• ACTIVITY: Exactly and in full, give the records again.

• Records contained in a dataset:
· · ·

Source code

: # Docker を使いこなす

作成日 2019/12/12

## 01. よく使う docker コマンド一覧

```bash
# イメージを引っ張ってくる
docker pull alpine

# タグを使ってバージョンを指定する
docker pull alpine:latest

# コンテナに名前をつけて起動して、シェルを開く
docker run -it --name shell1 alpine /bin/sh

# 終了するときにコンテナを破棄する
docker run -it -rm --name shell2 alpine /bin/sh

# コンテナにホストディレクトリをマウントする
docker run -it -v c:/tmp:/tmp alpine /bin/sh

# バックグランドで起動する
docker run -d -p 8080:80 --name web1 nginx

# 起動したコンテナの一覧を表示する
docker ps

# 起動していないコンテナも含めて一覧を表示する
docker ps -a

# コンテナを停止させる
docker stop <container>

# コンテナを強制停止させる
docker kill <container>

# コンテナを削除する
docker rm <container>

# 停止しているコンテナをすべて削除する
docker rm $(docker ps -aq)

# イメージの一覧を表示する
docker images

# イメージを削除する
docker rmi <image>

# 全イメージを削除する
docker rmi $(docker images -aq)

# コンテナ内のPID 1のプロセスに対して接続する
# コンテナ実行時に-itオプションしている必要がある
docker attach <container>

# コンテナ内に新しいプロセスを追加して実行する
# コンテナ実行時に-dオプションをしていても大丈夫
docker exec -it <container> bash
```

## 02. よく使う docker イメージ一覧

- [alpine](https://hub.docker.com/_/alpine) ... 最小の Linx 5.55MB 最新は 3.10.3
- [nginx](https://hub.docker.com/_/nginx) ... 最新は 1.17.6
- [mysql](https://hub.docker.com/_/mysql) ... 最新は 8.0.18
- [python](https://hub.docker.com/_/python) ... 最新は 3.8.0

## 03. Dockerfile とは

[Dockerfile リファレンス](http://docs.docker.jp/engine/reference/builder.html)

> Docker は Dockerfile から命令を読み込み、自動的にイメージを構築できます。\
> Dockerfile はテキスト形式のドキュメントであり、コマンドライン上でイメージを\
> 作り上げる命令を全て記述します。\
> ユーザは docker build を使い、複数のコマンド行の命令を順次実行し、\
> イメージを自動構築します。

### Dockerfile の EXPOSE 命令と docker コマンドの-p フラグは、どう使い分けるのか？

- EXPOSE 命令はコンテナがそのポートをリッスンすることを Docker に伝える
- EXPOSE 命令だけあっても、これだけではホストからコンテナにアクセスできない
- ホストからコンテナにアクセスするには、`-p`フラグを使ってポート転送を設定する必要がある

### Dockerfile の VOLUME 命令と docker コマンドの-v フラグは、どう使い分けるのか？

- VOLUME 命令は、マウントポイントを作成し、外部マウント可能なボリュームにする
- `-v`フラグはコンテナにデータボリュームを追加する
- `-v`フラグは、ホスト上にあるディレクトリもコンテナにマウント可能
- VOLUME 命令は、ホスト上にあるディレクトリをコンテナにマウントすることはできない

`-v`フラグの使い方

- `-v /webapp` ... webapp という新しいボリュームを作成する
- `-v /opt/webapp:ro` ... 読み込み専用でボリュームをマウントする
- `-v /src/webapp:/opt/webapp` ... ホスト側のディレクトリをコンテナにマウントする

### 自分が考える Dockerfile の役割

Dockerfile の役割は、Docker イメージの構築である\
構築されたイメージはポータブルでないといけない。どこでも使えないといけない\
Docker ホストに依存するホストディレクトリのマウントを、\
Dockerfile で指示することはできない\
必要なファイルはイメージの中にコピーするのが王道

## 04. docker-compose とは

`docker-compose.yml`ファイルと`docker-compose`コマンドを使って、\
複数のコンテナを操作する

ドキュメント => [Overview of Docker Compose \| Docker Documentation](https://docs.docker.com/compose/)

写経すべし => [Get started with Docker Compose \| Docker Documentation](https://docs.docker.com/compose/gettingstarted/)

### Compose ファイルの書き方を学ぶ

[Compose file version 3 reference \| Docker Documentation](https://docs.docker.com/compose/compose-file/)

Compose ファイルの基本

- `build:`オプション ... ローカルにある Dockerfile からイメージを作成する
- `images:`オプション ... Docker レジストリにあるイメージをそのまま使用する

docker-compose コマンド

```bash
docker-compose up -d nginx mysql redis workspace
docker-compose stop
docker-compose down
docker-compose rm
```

· · ·

• OUTPUT OF THE EXERCISE:
Source code

: # Docker を使いこなす

作成日 2019/12/12

## 01. よく使う docker コマンド一覧

```bash
# イメージを引っ張ってくる
docker pull alpine

# タグを使ってバージョンを指定する
docker pull alpine:latest

# コンテナに名前をつけて起動して、シェルを開く
docker run -it --name shell1 alpine /bin/sh

# 終了するときにコンテナを破棄する
docker run -it -rm --name shell2 alpine /bin/sh

# コンテナにホストディレクトリをマウントする
docker run -it -v c:/tmp:/tmp alpine /bin/sh

# バックグランドで起動する
docker run -d -p 8080:80 --name web1 nginx

# 起動したコンテナの一覧を表示する
docker ps

# 起動していないコンテナも含めて一覧を表示する
docker ps -a

# コンテナを停止させる
docker stop <container>

# コンテナを強制停止させる
docker kill <container>

# コンテナを削除する
docker rm <container>

# 停止しているコンテナをすべて削除する
docker rm $(docker ps -aq)

# イメージの一覧を表示する
docker images

# イメージを削除する
docker rmi <image>

# 全イメージを削除する
docker rmi $(docker images -aq)

# コンテナ内のPID 1のプロセスに対して接続する
# コンテナ実行時に-itオプションしている必要がある
docker attach <container>

# コンテナ内に新しいプロセスを追加して実行する
# コンテナ実行時に-dオプションをしていても大丈夫
docker exec -it <container> bash
```

## 02. よく使う docker イメージ一覧

- [alpine](https://hub.docker.com/_/alpine) ... 最小の Linx 5.55MB 最新は 3.10.3
- [nginx](https://hub.docker.com/_/nginx) ... 最新は 1.17.6
- [mysql](https://hub.docker.com/_/mysql) ... 最新は 8.0.18
- [python](https://hub.docker.com/_/python) ... 最新は 3.8.0

## 03. Dockerfile とは

[Dockerfile リファレンス](http://docs.docker.jp/engine/reference/builder.html)

> Docker は Dockerfile から命令を読み込み、自動的にイメージを構築できます。\
> Dockerfile はテキスト形式のドキュメントであり、コマンドライン上でイメージを\
> 作り上げる命令を全て記述します。\
> ユーザは docker build を使い、複数のコマンド行の命令を順次実行し、\
> イメージを自動構築します。

### Dockerfile の EXPOSE 命令と docker コマンドの-p フラグは、どう使い分けるのか？

- EXPOSE 命令はコンテナがそのポートをリッスンすることを Docker に伝える
- EXPOSE 命令だけあっても、これだけではホストからコンテナにアクセスできない
- ホストからコンテナにアクセスするには、`-p`フラグを使ってポート転送を設定する必要がある

### Dockerfile の VOLUME 命令と docker コマンドの-v フラグは、どう使い分けるのか？

- VOLUME 命令は、マウントポイントを作成し、外部マウント可能なボリュームにする
- `-v`フラグはコンテナにデータボリュームを追加する
- `-v`フラグは、ホスト上にあるディレクトリもコンテナにマウント可能
- VOLUME 命令は、ホスト上にあるディレクトリをコンテナにマウントすることはできない

`-v`フラグの使い方

- `-v /webapp` ... webapp という新しいボリュームを作成する
- `-v /opt/webapp:ro` ... 読み込み専用でボリュームをマウントする
- `-v /src/webapp:/opt/webapp` ... ホスト側のディレクトリをコンテナにマウントする

### 自分が考える Dockerfile の役割

Dockerfile の役割は、Docker イメージの構築である\
構築されたイメージはポータブルでないといけない。どこでも使えないといけない\
Docker ホストに依存するホストディレクトリのマウントを、\
Dockerfile で指示することはできない\
必要なファイルはイメージの中にコピーするのが王道

## 04. docker-compose とは

`docker-compose.yml`ファイルと`docker-compose`コマンドを使って、\
複数のコンテナを操作する

ドキュメント => [Overview of Docker Compose \| Docker Documentation](https://docs.docker.com/compose/)

写経すべし => [Get started with Docker Compose \| Docker Documentation](https://docs.docker.com/compose/gettingstarted/)

### Compose ファイルの書き方を学ぶ

[Compose file version 3 reference \| Docker Documentation](https://docs.docker.com/compose/compose-file/)

Compose ファイルの基本

- `build:`オプション ... ローカルにある Dockerfile からイメージを作成する
- `images:`オプション ... Docker レジストリにあるイメージをそのまま使用する

docker-compose コマンド

```bash
docker-compose up -d nginx mysql redis workspace
docker-compose stop
docker-compose down
docker-compose rm
```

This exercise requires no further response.